RECORDS PROVIDED.
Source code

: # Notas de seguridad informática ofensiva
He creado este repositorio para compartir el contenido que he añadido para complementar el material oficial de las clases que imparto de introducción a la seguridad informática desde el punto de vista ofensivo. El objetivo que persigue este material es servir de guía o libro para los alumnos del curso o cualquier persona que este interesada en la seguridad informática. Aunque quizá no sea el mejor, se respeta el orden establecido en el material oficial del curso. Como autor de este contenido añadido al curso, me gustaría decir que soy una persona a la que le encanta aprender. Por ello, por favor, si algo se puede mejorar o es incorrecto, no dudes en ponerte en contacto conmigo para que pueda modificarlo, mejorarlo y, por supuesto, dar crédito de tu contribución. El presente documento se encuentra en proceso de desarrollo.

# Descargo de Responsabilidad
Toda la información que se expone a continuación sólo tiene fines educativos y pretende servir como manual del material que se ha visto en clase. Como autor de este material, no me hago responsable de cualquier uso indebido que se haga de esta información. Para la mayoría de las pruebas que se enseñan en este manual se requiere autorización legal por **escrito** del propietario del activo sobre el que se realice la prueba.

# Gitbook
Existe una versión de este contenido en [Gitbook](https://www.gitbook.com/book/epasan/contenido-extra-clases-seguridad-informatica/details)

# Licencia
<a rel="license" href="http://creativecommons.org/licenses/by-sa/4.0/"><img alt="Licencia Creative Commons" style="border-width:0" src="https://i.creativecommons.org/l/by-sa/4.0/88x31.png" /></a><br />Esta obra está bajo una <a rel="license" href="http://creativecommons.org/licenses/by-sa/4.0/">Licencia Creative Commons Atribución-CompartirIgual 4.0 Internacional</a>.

REQUIRED ACTION. All of the entries are to be transcribed exactly.

PROBLEM SOLUTION.
Source code

: # Notas de seguridad informática ofensiva
He creado este repositorio para compartir el contenido que he añadido para complementar el material oficial de las clases que imparto de introducción a la seguridad informática desde el punto de vista ofensivo. El objetivo que persigue este material es servir de guía o libro para los alumnos del curso o cualquier persona que este interesada en la seguridad informática. Aunque quizá no sea el mejor, se respeta el orden establecido en el material oficial del curso. Como autor de este contenido añadido al curso, me gustaría decir que soy una persona a la que le encanta aprender. Por ello, por favor, si algo se puede mejorar o es incorrecto, no dudes en ponerte en contacto conmigo para que pueda modificarlo, mejorarlo y, por supuesto, dar crédito de tu contribución. El presente documento se encuentra en proceso de desarrollo.

# Descargo de Responsabilidad
Toda la información que se expone a continuación sólo tiene fines educativos y pretende servir como manual del material que se ha visto en clase. Como autor de este material, no me hago responsable de cualquier uso indebido que se haga de esta información. Para la mayoría de las pruebas que se enseñan en este manual se requiere autorización legal por **escrito** del propietario del activo sobre el que se realice la prueba.

# Gitbook
Existe una versión de este contenido en [Gitbook](https://www.gitbook.com/book/epasan/contenido-extra-clases-seguridad-informatica/details)

# Licencia
<a rel="license" href="http://creativecommons.org/licenses/by-sa/4.0/"><img alt="Licencia Creative Commons" style="border-width:0" src="https://i.creativecommons.org/l/by-sa/4.0/88x31.png" /></a><br />Esta obra está bajo una <a rel="license" href="http://creativecommons.org/licenses/by-sa/4.0/">Licencia Creative Commons Atribución-CompartirIgual 4.0 Internacional</a>.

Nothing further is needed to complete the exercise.